══ GIVEN INFORMATION ══

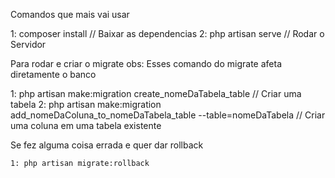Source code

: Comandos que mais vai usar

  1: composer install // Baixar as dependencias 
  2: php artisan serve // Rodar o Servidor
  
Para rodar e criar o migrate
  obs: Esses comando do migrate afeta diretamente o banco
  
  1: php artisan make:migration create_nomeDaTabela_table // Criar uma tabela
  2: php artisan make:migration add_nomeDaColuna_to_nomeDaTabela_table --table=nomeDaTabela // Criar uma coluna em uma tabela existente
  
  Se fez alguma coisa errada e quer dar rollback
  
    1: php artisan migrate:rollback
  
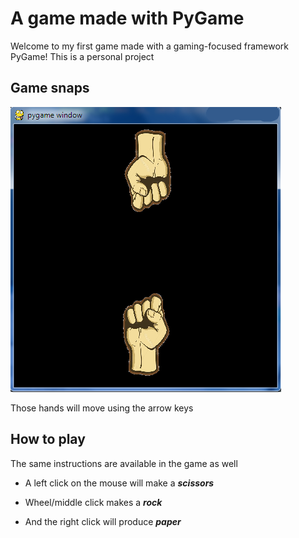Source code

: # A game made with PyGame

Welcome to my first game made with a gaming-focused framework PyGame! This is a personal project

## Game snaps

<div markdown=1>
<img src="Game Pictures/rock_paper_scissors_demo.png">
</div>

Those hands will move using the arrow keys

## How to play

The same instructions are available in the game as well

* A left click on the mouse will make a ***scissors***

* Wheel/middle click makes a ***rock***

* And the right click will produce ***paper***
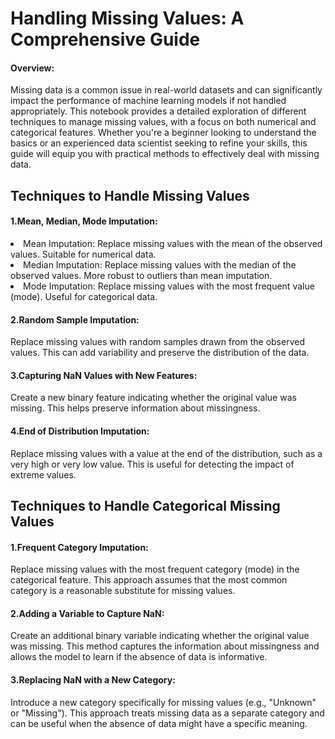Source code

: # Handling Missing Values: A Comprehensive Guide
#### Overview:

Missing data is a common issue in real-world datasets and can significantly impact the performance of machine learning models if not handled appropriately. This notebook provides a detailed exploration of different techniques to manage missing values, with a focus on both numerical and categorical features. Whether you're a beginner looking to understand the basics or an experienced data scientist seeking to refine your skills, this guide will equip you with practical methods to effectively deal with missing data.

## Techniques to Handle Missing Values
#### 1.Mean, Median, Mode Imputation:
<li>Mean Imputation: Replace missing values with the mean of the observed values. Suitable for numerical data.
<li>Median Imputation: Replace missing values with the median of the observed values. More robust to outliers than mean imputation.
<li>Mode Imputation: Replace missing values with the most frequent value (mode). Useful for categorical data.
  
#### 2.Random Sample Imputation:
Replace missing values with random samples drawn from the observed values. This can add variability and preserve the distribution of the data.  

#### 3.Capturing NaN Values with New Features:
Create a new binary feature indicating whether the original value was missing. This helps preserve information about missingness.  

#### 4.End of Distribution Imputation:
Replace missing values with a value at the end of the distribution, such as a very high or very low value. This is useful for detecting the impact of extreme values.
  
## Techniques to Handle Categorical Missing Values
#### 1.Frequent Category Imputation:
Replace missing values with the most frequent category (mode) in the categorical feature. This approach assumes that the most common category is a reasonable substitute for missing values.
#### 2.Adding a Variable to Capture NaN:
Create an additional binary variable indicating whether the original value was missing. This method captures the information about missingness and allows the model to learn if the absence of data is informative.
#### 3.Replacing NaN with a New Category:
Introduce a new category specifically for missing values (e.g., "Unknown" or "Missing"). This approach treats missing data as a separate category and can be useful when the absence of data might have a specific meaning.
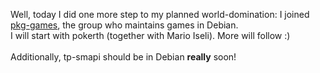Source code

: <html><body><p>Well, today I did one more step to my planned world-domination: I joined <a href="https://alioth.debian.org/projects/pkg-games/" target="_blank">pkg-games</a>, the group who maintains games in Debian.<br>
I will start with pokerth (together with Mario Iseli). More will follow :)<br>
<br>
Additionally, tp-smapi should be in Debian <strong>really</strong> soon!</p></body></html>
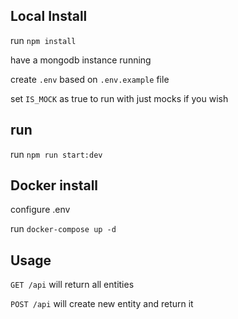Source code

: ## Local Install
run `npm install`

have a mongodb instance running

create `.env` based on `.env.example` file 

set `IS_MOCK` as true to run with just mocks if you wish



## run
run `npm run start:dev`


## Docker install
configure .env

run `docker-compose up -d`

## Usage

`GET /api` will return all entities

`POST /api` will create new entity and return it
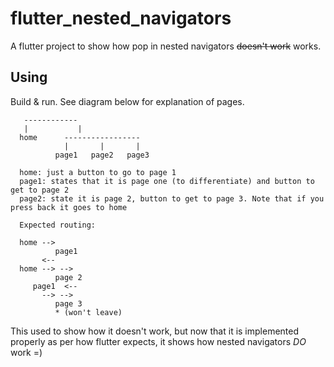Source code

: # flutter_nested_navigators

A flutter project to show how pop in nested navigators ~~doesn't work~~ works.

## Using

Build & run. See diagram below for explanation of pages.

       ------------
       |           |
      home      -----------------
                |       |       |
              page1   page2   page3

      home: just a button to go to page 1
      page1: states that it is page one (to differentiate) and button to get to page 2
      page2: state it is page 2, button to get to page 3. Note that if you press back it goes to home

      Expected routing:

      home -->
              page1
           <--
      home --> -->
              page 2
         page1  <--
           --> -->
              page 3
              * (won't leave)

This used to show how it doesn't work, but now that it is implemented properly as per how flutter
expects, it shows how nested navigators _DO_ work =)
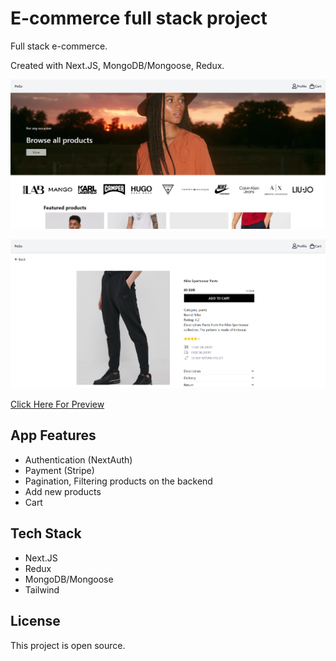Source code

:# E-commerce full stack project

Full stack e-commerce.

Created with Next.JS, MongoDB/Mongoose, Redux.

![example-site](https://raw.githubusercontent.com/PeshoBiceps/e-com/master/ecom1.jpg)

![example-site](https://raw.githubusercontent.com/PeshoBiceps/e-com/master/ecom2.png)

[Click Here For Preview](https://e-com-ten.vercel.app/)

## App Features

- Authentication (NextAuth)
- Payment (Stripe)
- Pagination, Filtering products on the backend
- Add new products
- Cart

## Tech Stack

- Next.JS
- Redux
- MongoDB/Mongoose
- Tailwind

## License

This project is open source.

═══
══ GIVEN INFORMATION ══

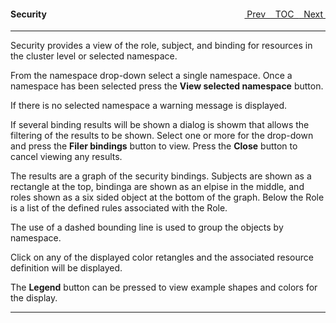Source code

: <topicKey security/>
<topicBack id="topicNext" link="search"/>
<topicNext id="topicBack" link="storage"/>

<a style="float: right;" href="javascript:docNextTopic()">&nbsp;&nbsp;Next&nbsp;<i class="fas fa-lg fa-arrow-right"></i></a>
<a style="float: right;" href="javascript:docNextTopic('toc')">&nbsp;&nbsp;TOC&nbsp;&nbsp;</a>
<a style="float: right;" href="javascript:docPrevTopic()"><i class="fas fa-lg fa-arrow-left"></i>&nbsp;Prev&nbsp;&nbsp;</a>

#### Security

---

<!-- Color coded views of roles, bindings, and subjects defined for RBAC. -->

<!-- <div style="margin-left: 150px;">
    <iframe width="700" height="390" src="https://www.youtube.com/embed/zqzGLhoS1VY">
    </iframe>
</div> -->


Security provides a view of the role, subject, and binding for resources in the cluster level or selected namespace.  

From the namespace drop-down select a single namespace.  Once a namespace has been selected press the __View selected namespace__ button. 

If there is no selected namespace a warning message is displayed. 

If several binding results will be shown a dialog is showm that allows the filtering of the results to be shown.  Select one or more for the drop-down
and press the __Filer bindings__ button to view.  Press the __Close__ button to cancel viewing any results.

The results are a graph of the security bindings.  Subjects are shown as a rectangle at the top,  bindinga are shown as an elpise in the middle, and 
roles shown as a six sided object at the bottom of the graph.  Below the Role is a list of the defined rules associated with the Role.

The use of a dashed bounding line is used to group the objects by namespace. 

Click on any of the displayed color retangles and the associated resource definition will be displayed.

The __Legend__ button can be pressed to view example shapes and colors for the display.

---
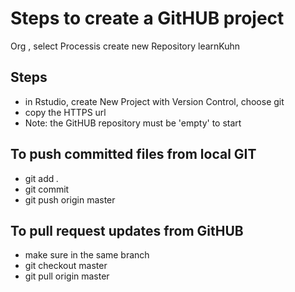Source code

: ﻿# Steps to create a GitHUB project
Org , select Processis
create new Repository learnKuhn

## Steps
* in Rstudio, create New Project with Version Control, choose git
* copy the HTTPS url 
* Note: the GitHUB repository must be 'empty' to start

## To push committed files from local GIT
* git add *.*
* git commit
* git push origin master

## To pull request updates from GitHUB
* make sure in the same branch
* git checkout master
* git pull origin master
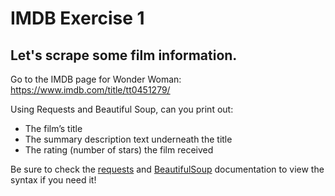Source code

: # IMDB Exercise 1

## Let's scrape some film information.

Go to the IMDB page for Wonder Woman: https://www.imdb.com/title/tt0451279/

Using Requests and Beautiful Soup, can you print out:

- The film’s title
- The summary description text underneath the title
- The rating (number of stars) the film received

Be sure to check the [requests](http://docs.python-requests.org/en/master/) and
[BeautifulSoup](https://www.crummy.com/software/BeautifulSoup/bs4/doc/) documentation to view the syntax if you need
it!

═══

REQUIRED WORK
Print, exactly and with no pictures, the lines of the listing above starting at the one that has "and return it" and ending at the one that has "This project is open source.", both included.

ANSWER TO THIS EXERCISE
`POST /api` will create new entity and return it
Source code

: # flutter_nested_navigators

A flutter project to show how pop in nested navigators ~~doesn't work~~ works.

## Using

Build & run. See diagram below for explanation of pages.

       ------------
       |           |
      home      -----------------
                |       |       |
              page1   page2   page3

      home: just a button to go to page 1
      page1: states that it is page one (to differentiate) and button to get to page 2
      page2: state it is page 2, button to get to page 3. Note that if you press back it goes to home

      Expected routing:

      home -->
              page1
           <--
      home --> -->
              page 2
         page1  <--
           --> -->
              page 3
              * (won't leave)

This used to show how it doesn't work, but now that it is implemented properly as per how flutter
expects, it shows how nested navigators _DO_ work =)
Source code

:# E-commerce full stack project

Full stack e-commerce.

Created with Next.JS, MongoDB/Mongoose, Redux.

![example-site](https://raw.githubusercontent.com/PeshoBiceps/e-com/master/ecom1.jpg)

![example-site](https://raw.githubusercontent.com/PeshoBiceps/e-com/master/ecom2.png)

[Click Here For Preview](https://e-com-ten.vercel.app/)

## App Features

- Authentication (NextAuth)
- Payment (Stripe)
- Pagination, Filtering products on the backend
- Add new products
- Cart

## Tech Stack

- Next.JS
- Redux
- MongoDB/Mongoose
- Tailwind

## License

This project is open source.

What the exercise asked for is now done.